Although Sallie Ford will always be the perennially cool girl, she is unafraid to make art that confronts all of her own deeply personal hardships and struggles. Her new record Soul Sick is filled with all the kinds of uncomfortable, unflattering parts of being a human. Breakups, depression, anxiety and insecurities all haunt Ford, and her songwriting captures every moment from the all-consuming to the “f*** it.”
Soul Sick keeps with Ford’s signature retro garage rock sound and her wild, untamed vocals, but it also may be her most punk rock record yet. With The Sound Outside, Ford was often coined a rockabilly artist, but beginning with 2014’s Slap Back and now Soul Sick, her sound has evolved naturally. She has an effortlessly sultry singing voice, but she’s more interested in shouting out than she is in slinky oozing, and we’re luckier for it. In particular, “Loneliness is Power” is a punk rock take on spending time alone and letting go of inhibitions. “I know that it’s not good for me/But makes me want it more,” she sings. It’s the coolest ode to being anti-social and mildly self-destructive you’ll hear this year.

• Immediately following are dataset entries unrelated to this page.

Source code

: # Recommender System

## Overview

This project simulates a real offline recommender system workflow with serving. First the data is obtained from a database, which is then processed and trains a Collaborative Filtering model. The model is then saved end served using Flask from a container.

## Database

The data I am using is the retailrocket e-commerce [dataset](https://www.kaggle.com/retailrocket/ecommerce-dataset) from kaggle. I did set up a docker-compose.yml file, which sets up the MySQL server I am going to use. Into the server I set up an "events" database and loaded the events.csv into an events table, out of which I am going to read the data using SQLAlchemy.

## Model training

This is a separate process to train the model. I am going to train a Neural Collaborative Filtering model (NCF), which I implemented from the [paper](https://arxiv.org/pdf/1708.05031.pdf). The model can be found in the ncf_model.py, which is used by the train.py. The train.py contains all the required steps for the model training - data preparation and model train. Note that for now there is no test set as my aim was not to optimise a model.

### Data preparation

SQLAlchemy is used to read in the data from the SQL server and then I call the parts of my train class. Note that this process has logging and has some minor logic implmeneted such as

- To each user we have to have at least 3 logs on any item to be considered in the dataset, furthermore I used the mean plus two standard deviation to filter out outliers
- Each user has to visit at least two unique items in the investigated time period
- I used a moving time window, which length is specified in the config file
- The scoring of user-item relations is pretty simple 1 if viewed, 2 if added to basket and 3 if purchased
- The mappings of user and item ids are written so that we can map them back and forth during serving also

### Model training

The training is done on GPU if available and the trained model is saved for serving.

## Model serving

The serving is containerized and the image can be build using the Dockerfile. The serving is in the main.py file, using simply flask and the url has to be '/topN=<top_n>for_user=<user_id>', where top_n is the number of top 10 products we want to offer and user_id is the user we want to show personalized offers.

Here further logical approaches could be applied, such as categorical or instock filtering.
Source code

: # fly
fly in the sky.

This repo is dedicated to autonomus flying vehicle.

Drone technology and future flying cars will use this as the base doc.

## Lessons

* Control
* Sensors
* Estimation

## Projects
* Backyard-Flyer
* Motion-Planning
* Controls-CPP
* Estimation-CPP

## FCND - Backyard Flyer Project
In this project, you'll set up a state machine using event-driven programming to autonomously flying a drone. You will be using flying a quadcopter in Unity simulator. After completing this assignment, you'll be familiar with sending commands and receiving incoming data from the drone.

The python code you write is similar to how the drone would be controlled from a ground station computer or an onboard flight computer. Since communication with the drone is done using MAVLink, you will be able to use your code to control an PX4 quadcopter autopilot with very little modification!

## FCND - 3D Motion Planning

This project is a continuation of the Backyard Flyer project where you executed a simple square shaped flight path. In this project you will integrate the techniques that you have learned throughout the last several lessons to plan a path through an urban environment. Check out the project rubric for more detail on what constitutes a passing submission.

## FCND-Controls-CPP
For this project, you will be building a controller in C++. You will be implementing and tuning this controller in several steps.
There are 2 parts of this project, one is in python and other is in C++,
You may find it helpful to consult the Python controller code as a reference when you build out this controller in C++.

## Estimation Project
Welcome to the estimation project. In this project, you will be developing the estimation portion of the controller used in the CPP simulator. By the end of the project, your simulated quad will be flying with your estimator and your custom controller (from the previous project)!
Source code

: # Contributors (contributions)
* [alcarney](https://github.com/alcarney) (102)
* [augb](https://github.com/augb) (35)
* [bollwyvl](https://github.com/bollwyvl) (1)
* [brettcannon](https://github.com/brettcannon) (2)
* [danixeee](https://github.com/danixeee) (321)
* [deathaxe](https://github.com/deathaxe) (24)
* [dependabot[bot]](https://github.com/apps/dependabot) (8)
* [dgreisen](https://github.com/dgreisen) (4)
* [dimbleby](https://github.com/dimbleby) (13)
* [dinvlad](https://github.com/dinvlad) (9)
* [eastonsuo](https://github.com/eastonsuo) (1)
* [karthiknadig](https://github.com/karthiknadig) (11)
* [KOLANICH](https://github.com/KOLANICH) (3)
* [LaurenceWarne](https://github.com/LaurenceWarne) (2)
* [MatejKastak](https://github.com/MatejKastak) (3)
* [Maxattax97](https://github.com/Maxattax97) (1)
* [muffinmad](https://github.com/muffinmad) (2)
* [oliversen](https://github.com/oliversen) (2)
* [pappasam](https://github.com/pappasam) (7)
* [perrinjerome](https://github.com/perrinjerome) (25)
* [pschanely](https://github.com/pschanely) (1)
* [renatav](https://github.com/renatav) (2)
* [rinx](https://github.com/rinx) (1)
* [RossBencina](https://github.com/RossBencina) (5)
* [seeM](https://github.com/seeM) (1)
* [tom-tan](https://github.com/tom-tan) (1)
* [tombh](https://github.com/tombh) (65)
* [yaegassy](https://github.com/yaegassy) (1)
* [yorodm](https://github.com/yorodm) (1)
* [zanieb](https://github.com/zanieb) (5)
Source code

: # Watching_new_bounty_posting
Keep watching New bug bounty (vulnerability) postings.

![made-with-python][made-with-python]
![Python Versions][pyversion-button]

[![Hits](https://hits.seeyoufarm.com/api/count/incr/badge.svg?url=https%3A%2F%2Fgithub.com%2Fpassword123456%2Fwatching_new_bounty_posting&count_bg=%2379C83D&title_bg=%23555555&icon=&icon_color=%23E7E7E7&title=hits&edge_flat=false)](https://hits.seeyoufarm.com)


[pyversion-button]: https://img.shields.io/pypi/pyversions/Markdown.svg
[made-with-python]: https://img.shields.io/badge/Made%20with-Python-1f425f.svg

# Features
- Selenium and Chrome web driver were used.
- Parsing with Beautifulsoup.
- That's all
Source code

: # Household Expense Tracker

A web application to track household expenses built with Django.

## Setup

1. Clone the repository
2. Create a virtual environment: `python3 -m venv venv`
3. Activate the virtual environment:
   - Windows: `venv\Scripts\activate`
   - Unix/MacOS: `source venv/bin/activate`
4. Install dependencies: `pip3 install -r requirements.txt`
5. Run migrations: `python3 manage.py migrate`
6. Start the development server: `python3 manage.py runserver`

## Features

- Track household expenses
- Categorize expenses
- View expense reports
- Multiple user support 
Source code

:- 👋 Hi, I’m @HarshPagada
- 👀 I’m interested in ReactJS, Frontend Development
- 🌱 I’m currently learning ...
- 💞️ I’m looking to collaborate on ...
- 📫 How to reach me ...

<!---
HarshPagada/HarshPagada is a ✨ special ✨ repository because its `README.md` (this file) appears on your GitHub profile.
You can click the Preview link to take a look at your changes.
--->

In her songwriting, Ford is grappling with millennial anxiety without getting wrapped up in clichés that often bog it down. Her honest, no-frills lyrics are (sometimes painfully) relatable and unapologetically raw. “Never Gonna Please” finds the frustration is trying to be too many things to too many people to a vaguely surf-rock guitar riff. “Middle Child” finds the sort of sad comedy in not feeling seen or heard, never being first or last. There’s a middle child purgatory which Ford taps into and inhabits perfectly. And “Record On Repeat” finds Ford hitting rock bottom darkness. On this record-opening beauty she sings, “I’m not talkin’ about drinking/I’m not talkin’ about doing drugs/I’m talkin’ about that feeling when you feel like giving up.” And she is all of us when she finishes, “Screw it/I’m a grump/Screw it/Maybe I should give up.” We’ve been there, Sallie. We feel you.